The receiving module 22 is configured to receive a request signal for the service, and determine a spectrum resource block of the candidate link and the candidate link according to the request signal. The obtaining module 24 is connected to the receiving module 22, and is configured to select a request signal from the spectrum resource block. As a spare resource block, and acquiring a time spectrum continuous value TSC of the spare resource block; the determining module 26 is connected to the obtaining module 24, and is configured to select at least one resource block to be allocated corresponding to the TSC that meets the preset condition from the spare resource block. As a reserved resource for the business.

Through the foregoing apparatus, the receiving module 22 receives the request signal of the service and determines the spectrum resource block of the candidate link and the candidate link, and then selects the spare resource block from the spectrum resource block by the obtaining module 24, and acquires the time spectrum of the spare resource block. The continuous value TSC is finally determined by the determining module 26, and the resource block to be allocated corresponding to the TSC that meets the preset condition is selected as the reserved resource of the service from the spare resource block, and the spectrum resource under the flexible optical network based on the software definition in the related art is not suitable. The problem of allocation increases the utilization of idle spectrum resources.

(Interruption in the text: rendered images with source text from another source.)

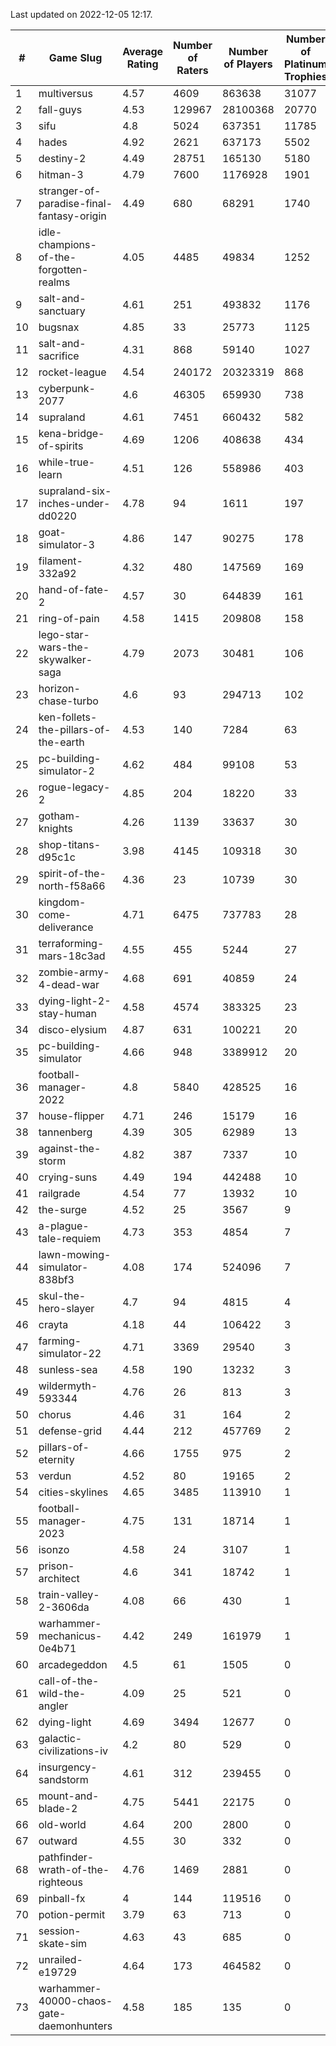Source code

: Last updated on 2022-12-05 12:17.


|#|Game Slug|Average Rating|Number of Raters|Number of Players|Number of Platinum Trophies|Max Rarity (%)|
|---|---|---|---|---|---|---|
|1|multiversus|4.57|4609|863638|31077|78|
|2|fall-guys|4.53|129967|28100368|20770|5|
|3|sifu|4.8|5024|637351|11785|96|
|4|hades|4.92|2621|637173|5502|89|
|5|destiny-2|4.49|28751|165130|5180|95|
|6|hitman-3|4.79|7600|1176928|1901|48|
|7|stranger-of-paradise-final-fantasy-origin|4.49|680|68291|1740|98|
|8|idle-champions-of-the-forgotten-realms|4.05|4485|49834|1252|4|
|9|salt-and-sanctuary|4.61|251|493832|1176|83|
|10|bugsnax|4.85|33|25773|1125|97|
|11|salt-and-sacrifice|4.31|868|59140|1027|91|
|12|rocket-league|4.54|240172|20323319|868|76|
|13|cyberpunk-2077|4.6|46305|659930|738|62|
|14|supraland|4.61|7451|660432|582|99|
|15|kena-bridge-of-spirits|4.69|1206|408638|434|94|
|16|while-true-learn|4.51|126|558986|403|93|
|17|supraland-six-inches-under-dd0220|4.78|94|1611|197|99|
|18|goat-simulator-3|4.86|147|90275|178|91|
|19|filament-332a92|4.32|480|147569|169|93|
|20|hand-of-fate-2|4.57|30|644839|161|72|
|21|ring-of-pain|4.58|1415|209808|158|96|
|22|lego-star-wars-the-skywalker-saga|4.79|2073|30481|106|98|
|23|horizon-chase-turbo|4.6|93|294713|102|84|
|24|ken-follets-the-pillars-of-the-earth|4.53|140|7284|63|48|
|25|pc-building-simulator-2|4.62|484|99108|53|75|
|26|rogue-legacy-2|4.85|204|18220|33|1|
|27|gotham-knights|4.26|1139|33637|30|1|
|28|shop-titans-d95c1c|3.98|4145|109318|30|98|
|29|spirit-of-the-north-f58a66|4.36|23|10739|30|61|
|30|kingdom-come-deliverance|4.71|6475|737783|28|30|
|31|terraforming-mars-18c3ad|4.55|455|5244|27|62|
|32|zombie-army-4-dead-war|4.68|691|40859|24|67|
|33|dying-light-2-stay-human|4.58|4574|383325|23|1|
|34|disco-elysium|4.87|631|100221|20|28|
|35|pc-building-simulator|4.66|948|3389912|20|48|
|36|football-manager-2022|4.8|5840|428525|16|49|
|37|house-flipper|4.71|246|15179|16|93|
|38|tannenberg|4.39|305|62989|13|86|
|39|against-the-storm|4.82|387|7337|10|30|
|40|crying-suns|4.49|194|442488|10|65|
|41|railgrade|4.54|77|13932|10|98|
|42|the-surge|4.52|25|3567|9|94|
|43|a-plague-tale-requiem|4.73|353|4854|7|92|
|44|lawn-mowing-simulator-838bf3|4.08|174|524096|7|87|
|45|skul-the-hero-slayer|4.7|94|4815|4|96|
|46|crayta|4.18|44|106422|3|23|
|47|farming-simulator-22|4.71|3369|29540|3|80|
|48|sunless-sea|4.58|190|13232|3|37|
|49|wildermyth-593344|4.76|26|813|3|5|
|50|chorus|4.46|31|164|2|86|
|51|defense-grid|4.44|212|457769|2|80|
|52|pillars-of-eternity|4.66|1755|975|2|80|
|53|verdun|4.52|80|19165|2|74|
|54|cities-skylines|4.65|3485|113910|1|73|
|55|football-manager-2023|4.75|131|18714|1|80|
|56|isonzo|4.58|24|3107|1|61|
|57|prison-architect|4.6|341|18742|1|35|
|58|train-valley-2-3606da|4.08|66|430|1|89|
|59|warhammer-mechanicus-0e4b71|4.42|249|161979|1|24|
|60|arcadegeddon|4.5|61|1505|0|93|
|61|call-of-the-wild-the-angler|4.09|25|521|0|90|
|62|dying-light|4.69|3494|12677|0|97|
|63|galactic-civilizations-iv|4.2|80|529|0|88|
|64|insurgency-sandstorm|4.61|312|239455|0|6|
|65|mount-and-blade-2|4.75|5441|22175|0|10|
|66|old-world|4.64|200|2800|0|85|
|67|outward|4.55|30|332|0|77|
|68|pathfinder-wrath-of-the-righteous|4.76|1469|2881|0|43|
|69|pinball-fx|4|144|119516|0|86|
|70|potion-permit|3.79|63|713|0|98|
|71|session-skate-sim|4.63|43|685|0|26|
|72|unrailed-e19729|4.64|173|464582|0|4|
|73|warhammer-40000-chaos-gate-daemonhunters|4.58|185|135|0|96|
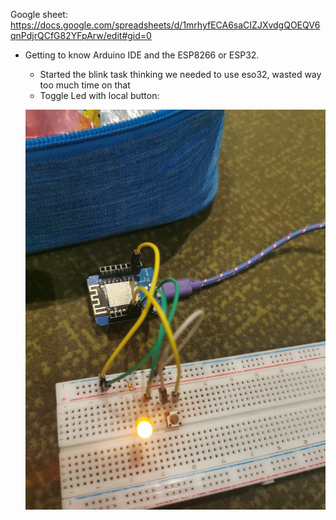 Google sheet: https://docs.google.com/spreadsheets/d/1mrhyfECA6saCIZJXvdgQOEQV6qnPdjrQCfG82YFpArw/edit#gid=0

* Getting to know Arduino IDE and the ESP8266 or ESP32.
  * Started the blink task thinking we needed to use eso32, wasted way too much time on that
  * Toggle Led with local button:

  ![img](./images/toggle_led.jpg)
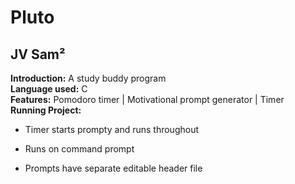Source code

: # Pluto
## JV Sam²
__Introduction:__ A study buddy program <br>
__Language used:__ C <br>
__Features:__ Pomodoro timer | Motivational prompt generator | Timer <br>
__Running Project:__ <br>
- Timer starts prompty and runs throughout <br>
* Runs on command prompt <br>
+ Prompts have separate editable header file
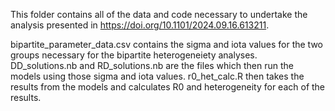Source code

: This folder contains all of the data and code necessary to undertake the analysis presented in https://doi.org/10.1101/2024.09.16.613211.

bipartite_parameter_data.csv contains the sigma and iota values for the two groups necessary for the bipartite heterogeneiety analyses. DD_solutions.nb and RD_solutions.nb are the files which then run the models using those sigma and iota values. r0_het_calc.R then takes the results from the models and calculates R0 and heterogeneity for each of the results.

3 is a block diagram of a preferred structure of a time-frequency spectrum-based resource reservation device according to a preferred embodiment of the present invention. The device may be a processor, but is not limited thereto. As shown in FIG. 3, the device includes the device shown in FIG. In addition to all the structures, the acquisition module 24 further includes a first selection module 32 and a first operation module 34, which will be described below.

The first selection module 32 is configured to select, as the spare resource block, the time window of the service and the data amount information of the service from the spectrum resource block; the first operation module 34 is connected to the first selection module 32, and is set to pass A and The product between B calculates the time-spectrum continuous value TSC of the spare resource block; where A is the spectral dimension of the spare resource block and the percentage of the available spectrum of the time dimension, and B is the idle spectrum along the frequency axis and the time axis in the spare resource block The combined average of the blocks.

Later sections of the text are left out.